▸ What the task requires
Starting at the line with "- C# winforms, Visual Studio" and going on through the line with "- Open tabs", reproduce each line in the records below exactly and nothing more.

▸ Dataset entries
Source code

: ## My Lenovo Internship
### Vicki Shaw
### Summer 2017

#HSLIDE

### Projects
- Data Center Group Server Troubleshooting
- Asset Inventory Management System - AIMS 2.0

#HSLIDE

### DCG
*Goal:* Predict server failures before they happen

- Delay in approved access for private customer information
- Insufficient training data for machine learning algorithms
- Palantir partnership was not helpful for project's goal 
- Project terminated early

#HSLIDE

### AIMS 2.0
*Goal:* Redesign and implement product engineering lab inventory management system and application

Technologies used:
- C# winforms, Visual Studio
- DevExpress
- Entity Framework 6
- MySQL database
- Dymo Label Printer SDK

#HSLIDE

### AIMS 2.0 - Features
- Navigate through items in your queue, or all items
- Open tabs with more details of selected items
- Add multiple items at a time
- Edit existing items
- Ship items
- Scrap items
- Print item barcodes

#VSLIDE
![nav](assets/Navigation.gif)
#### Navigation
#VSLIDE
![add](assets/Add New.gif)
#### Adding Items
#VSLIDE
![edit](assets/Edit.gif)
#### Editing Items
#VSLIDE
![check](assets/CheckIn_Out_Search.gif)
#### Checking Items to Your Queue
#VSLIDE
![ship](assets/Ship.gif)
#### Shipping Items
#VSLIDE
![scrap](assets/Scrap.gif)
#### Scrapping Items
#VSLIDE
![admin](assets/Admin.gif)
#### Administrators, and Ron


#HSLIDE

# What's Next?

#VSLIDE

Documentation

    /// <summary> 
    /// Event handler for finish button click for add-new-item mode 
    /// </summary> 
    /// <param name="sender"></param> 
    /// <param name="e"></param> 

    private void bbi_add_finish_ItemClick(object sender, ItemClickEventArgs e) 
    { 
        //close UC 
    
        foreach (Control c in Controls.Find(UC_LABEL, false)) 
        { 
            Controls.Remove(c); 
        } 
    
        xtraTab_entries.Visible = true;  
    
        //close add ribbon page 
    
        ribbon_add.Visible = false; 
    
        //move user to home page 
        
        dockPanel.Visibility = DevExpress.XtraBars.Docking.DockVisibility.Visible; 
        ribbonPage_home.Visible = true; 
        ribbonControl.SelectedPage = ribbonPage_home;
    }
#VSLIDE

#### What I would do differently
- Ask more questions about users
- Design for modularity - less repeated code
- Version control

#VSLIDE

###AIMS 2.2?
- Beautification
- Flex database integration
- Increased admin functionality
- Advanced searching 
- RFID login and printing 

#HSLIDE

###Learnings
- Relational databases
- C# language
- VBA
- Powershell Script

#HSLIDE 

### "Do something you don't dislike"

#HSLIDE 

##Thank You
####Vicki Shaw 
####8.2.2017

▸ Result of this exercise
- C# winforms, Visual Studio
- DevExpress
- Entity Framework 6
- MySQL database
- Dymo Label Printer SDK

#HSLIDE

### AIMS 2.0 - Features
- Navigate through items in your queue, or all items
- Open tabs with more details of selected items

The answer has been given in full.